The Hunger Games The 800-lb. gorilla of DVD/BD releases starring Jennifer Lawrence, Josh Hutcherson and Woody Harrelson hits shelves on Aug. 18. If you've been living under a rock, you probably still know what it's about: in a dystopian future after a cataclysmic war, America is now known as Panem, and divided into 12 "Districts" ruled by a central Capitol. Law dictates that each district must send two teenagers to an annual bloodsport known as the Hunger Games, where they vie to the death with only one winner. Director Gary Ross does a pretty good job bringing the book to screen; the shaky cam is often unnecessary (do we really need to see people on their porch in cinema verite?) but Jennifer Lawrence's acting chops give the story a heft lacking in that other franchise that shall not be named. Extras: An 8-part making-of documentary, interview with Ross, featurettes on the books, the creation of the control room, and the filmmakers’ reasons for creating new scenes not in the book (DVD/BD); the BD adds an additional feature that looks at how three key scenes from the book to the screen.

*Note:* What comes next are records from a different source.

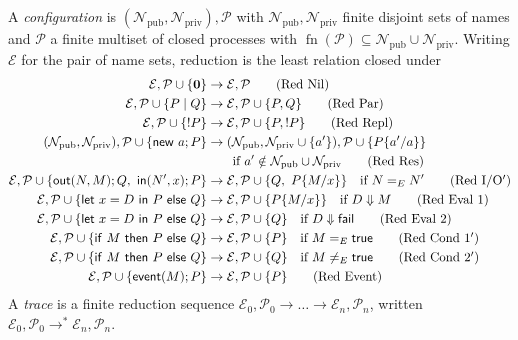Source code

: \documentclass[11pt]{article}
\theoremstyle{definition}
\theoremstyle{plain}
\theoremstyle{remark}
\newcommand{\pv}[1]{\mathsf{#1}}
\newcommand{\fail}{\pv{fail}}
\newcommand{\true}{\pv{true}}
\newcommand{\ev}{\Downarrow}
\newcommand{\Npub}{\mathcal{N}_{\mathrm{pub}}}
\newcommand{\Npriv}{\mathcal{N}_{\mathrm{priv}}}
\newcommand{\fn}{\operatorname{fn}}
\begin{document}
A \emph{configuration} is $(\Npub,\Npriv),\mathcal{P}$ with $\Npub,\Npriv$ finite disjoint sets of names and $\mathcal{P}$ a finite multiset of closed processes with $\fn(\mathcal{P})\subseteq\Npub\cup\Npriv$. Writing $\mathcal{E}$ for the pair of name sets, reduction is the least relation closed under
\begin{align*}
\mathcal{E},\mathcal{P}\cup\{\mathbf{0}\}&\to\mathcal{E},\mathcal{P} \tag{Red Nil}\\
\mathcal{E},\mathcal{P}\cup\{P\mid Q\}&\to\mathcal{E},\mathcal{P}\cup\{P,Q\} \tag{Red Par}\\
\mathcal{E},\mathcal{P}\cup\{!P\}&\to\mathcal{E},\mathcal{P}\cup\{P,!P\} \tag{Red Repl}\\
(\Npub,\Npriv),\mathcal{P}\cup\{\pv{new}\ a;P\}&\to(\Npub,\Npriv\cup\{a'\}),\mathcal{P}\cup\{P\{a'/a\}\}\notag\\
&\qquad\text{if } a'\notin\Npub\cup\Npriv \tag{Red Res}\\
\mathcal{E},\mathcal{P}\cup\{\pv{out}(N,M);Q,\ \pv{in}(N',x);P\}&\to\mathcal{E},\mathcal{P}\cup\{Q,\ P\{M/x\}\}\quad\text{if } N=_E N' \tag{Red I/O$'$}\\
\mathcal{E},\mathcal{P}\cup\{\pv{let}\ x=D\ \pv{in}\ P\ \pv{else}\ Q\}&\to\mathcal{E},\mathcal{P}\cup\{P\{M/x\}\}\quad\text{if } D\ev M \tag{Red Eval 1}\\
\mathcal{E},\mathcal{P}\cup\{\pv{let}\ x=D\ \pv{in}\ P\ \pv{else}\ Q\}&\to\mathcal{E},\mathcal{P}\cup\{Q\}\quad\text{if } D\ev\fail \tag{Red Eval 2}\\
\mathcal{E},\mathcal{P}\cup\{\pv{if}\ M\ \pv{then}\ P\ \pv{else}\ Q\}&\to\mathcal{E},\mathcal{P}\cup\{P\}\quad\text{if } M=_E\true \tag{Red Cond 1$'$}\\
\mathcal{E},\mathcal{P}\cup\{\pv{if}\ M\ \pv{then}\ P\ \pv{else}\ Q\}&\to\mathcal{E},\mathcal{P}\cup\{Q\}\quad\text{if } M\ne_E\true \tag{Red Cond 2$'$}\\
\mathcal{E},\mathcal{P}\cup\{\pv{event}(M);P\}&\to\mathcal{E},\mathcal{P}\cup\{P\} \tag{Red Event}
\end{align*}
A \emph{trace} is a finite reduction sequence $\mathcal{E}_0,\mathcal{P}_0\to\dots\to\mathcal{E}_n,\mathcal{P}_n$, written $\mathcal{E}_0,\mathcal{P}_0\to^*\mathcal{E}_n,\mathcal{P}_n$.
\end{document}
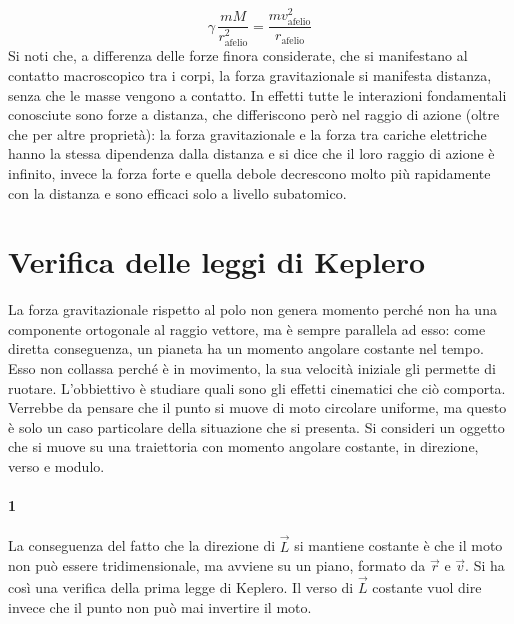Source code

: \documentclass[10pt,a4paper]{book}
\begin{document}
\[
	\gamma\,\frac{mM}{r_\text{afelio}^2}=\frac{mv_\text{afelio}^2}{r_\text{afelio}}
\]
Si noti che, a differenza delle forze finora considerate, che si manifestano al contatto macroscopico tra i corpi, la forza gravitazionale si manifesta distanza, senza che le masse vengono a contatto. In effetti tutte le interazioni fondamentali conosciute sono forze a distanza, che differiscono però nel raggio di azione (oltre che per altre proprietà): la forza gravitazionale e la forza tra cariche elettriche hanno la stessa dipendenza dalla distanza e si dice che il loro raggio di azione è infinito, invece la forza forte e quella debole decrescono molto più rapidamente con la distanza e sono efficaci solo a livello subatomico.







































\section{Verifica delle leggi di Keplero}

La forza gravitazionale rispetto al polo non genera momento perché non ha una componente ortogonale al raggio vettore, ma è sempre parallela ad esso: come diretta conseguenza, un pianeta ha un momento angolare costante nel tempo. Esso non collassa perché è in movimento, la sua velocità iniziale gli permette di ruotare. L'obbiettivo è studiare quali sono gli effetti cinematici che ciò comporta. Verrebbe da pensare che il punto si muove di moto circolare uniforme, ma questo è solo un caso particolare della situazione che si presenta.
Si consideri un oggetto che si muove su una traiettoria con momento angolare costante, in direzione, verso e modulo.

\paragraph{1} La conseguenza del fatto che la direzione di $\vec{L}$ si mantiene costante è che il moto non può essere tridimensionale, ma avviene su un piano, formato da $\vec{r}$ e $\vec{v}$. Si ha così una verifica della prima legge di Keplero. Il verso di $\vec{L}$ costante vuol dire invece che il punto non può mai invertire il moto.
\end{document}
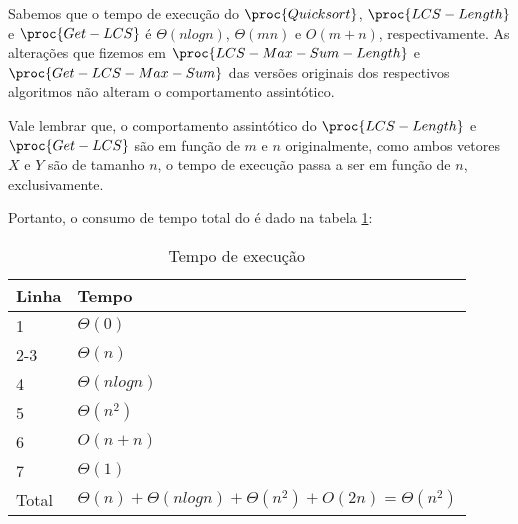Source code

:Sabemos que o tempo de execução do $\proc{Quicksort}$, $\proc{LCS-Length}$ e $\proc{Get-LCS}$ é $\Theta(n log n)$, $\Theta(mn)$ e $O(m + n)$, respectivamente. As alterações que fizemos em $\proc{LCS-Max-Sum-Length}$ e $\proc{Get-LCS-Max-Sum}$ das versões originais dos respectivos algoritmos não alteram o comportamento assintótico.

Vale lembrar que, o comportamento assintótico do $\proc{LCS-Length}$ e $\proc{Get-LCS}$ são em função de $m$ e $n$ originalmente, como ambos vetores $X$ e $Y$ são de tamanho $n$, o tempo de execução passa a ser em função de $n$, exclusivamente.

Portanto, o consumo de tempo total do  é dado na tabela \ref{tbl:6-12-1}:
\begin{table}[H]
\centering
\begin{tabular}{|l|l|}
\hline
Linha                   & Tempo \\ \hline
1 & $\Theta(0)$ \\ \hline
2-3 & $\Theta(n)$ \\ \hline
4 & $\Theta(n log n)$ \\ \hline
5 & $\Theta(n^2)$ \\ \hline
6 & $O(n + n)$ \\ \hline
7 & $\Theta(1)$ \\ \hline
Total & $\Theta(n) + \Theta(n log n) + \Theta(n^2)  + O(2n) = \Theta(n^2)$ \\ \hline
\end{tabular}
\caption{Tempo de execução}
\label{tbl:6-12-1}
\end{table}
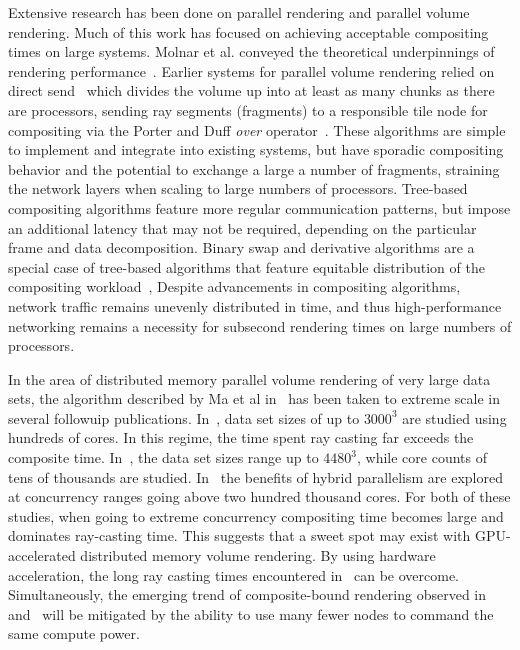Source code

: Extensive research has been done on parallel rendering and parallel
volume rendering.  Much of this work has focused on achieving
acceptable compositing times on large systems.  Molnar et al. conveyed
the theoretical underpinnings of rendering
performance~\cite{Molnar:1994:ParRen}.  Earlier systems for parallel
volume rendering relied on direct send~\cite{Hsu:1993:SRC,
Ma:1993:DSend} which divides the volume up into at least as many
chunks as there are processors, sending ray segments (fragments) to a
responsible tile node for compositing via the Porter and Duff
\emph{over} operator~\cite{PorterDuff:1984:Compositing}.  These
algorithms are simple to implement and integrate into existing systems,
but have sporadic compositing behavior and the potential to exchange a
large a number of fragments, straining the network layers when scaling
to large numbers of processors.  Tree-based compositing algorithms
feature more regular communication patterns, but impose an additional
latency that may not be required, depending on the particular frame
and data decomposition.  Binary swap and derivative algorithms are a
special case of tree-based algorithms that feature
equitable distribution of the compositing
workload~\cite{Ma:1994:BinarySwap}, Despite advancements in compositing
algorithms, network traffic remains unevenly distributed in time, and
thus high-performance networking remains a necessity for subsecond
rendering times on large numbers of processors.

In the area of distributed memory parallel volume rendering of very
large data sets, the algorithm described by Ma et al
in~\cite{Ma:1993:???} has been taken to extreme scale in several
followuip publications.  In~\cite{Childs:2006:???}, data set sizes of
up to $3000^3$ are studied using hundreds of cores.  In this regime,
the time spent ray casting far exceeds the composite time.
In~\cite{PYRM:2008:???, PYR:2009:???}, the data set sizes range up to
$4480^3$, while core counts of tens of thousands are studied.
In~\cite{Howison:2010:HybridVR} the benefits of hybrid parallelism
are explored at concurrency ranges going above two hundred thousand
cores.  For both of these studies, when going to extreme concurrency
compositing time becomes large and dominates ray-casting time.  This
suggests that a sweet spot may exist with GPU-accelerated distributed
memory volume rendering.  By using hardware acceleration, the long ray
casting times encountered in~\cite{Childs:2006:ScalableVR} can be overcome.
Simultaneously, the emerging trend of composite-bound rendering
observed in~\cite{PYR:2009:???} and~\cite{Howison:2010:HybridVR} will
be mitigated by the ability to use many fewer nodes to command the same
compute power.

The Raid: Redemption It's hard to believe nobody was injured during the making of this film. Indonesian newcomer Iko Uwais brings his brand of martial arts to the big screen: pencak silat, which looks as damaging as it sounds. The story is this: a SWAT team in Jakarta is tasked with taking out an evil druglord holed up in the penthouse of his apartment building--but when they get locked in with no outside help, only a few will survive each floor on the way up to get him. The violence is unrelenting, the plot moves fast, the dialogue is minimal, and it all adds up to an awesomely fun time (not, however, for the faint of heart). Extras: Director commentary, 6 video blogs from the set, featurette on the music by Mike Shinoda, a bunch of featurettes on filming the fight scenes and a TV ad (DVD/BD).
New on Blu
Jaws This iconic horror classic comes to high def for the first time fully restored from 35mm and with 7.1 surround, and you've never seen this movie look so good. No question it's a masterpiece of filmmaking: even 37 years after its theatrical release, Steven Spielberg's breakout movie still chills and thrills. Now in high def, the colors are brighter, lines crisper, and though it naturally will have imperfections, the hard work done on the transfer clearly shows Even more amazing is the 7.1 DTS Master Audio conversion--you hear every creak of the boat and slap-slapping of the water. Extras: The best of note here is the fascinating, in-depth documentary The Shark Is Still Working, which played at a festival in 2009 but never made it to video--unfortunately it's in 4:3 SD. The only new HD extra is a look at the painstaking restoration process; the rest is previously released deleted scenes/outtakes, a Jaws archive, theatrical trailer and a few other things.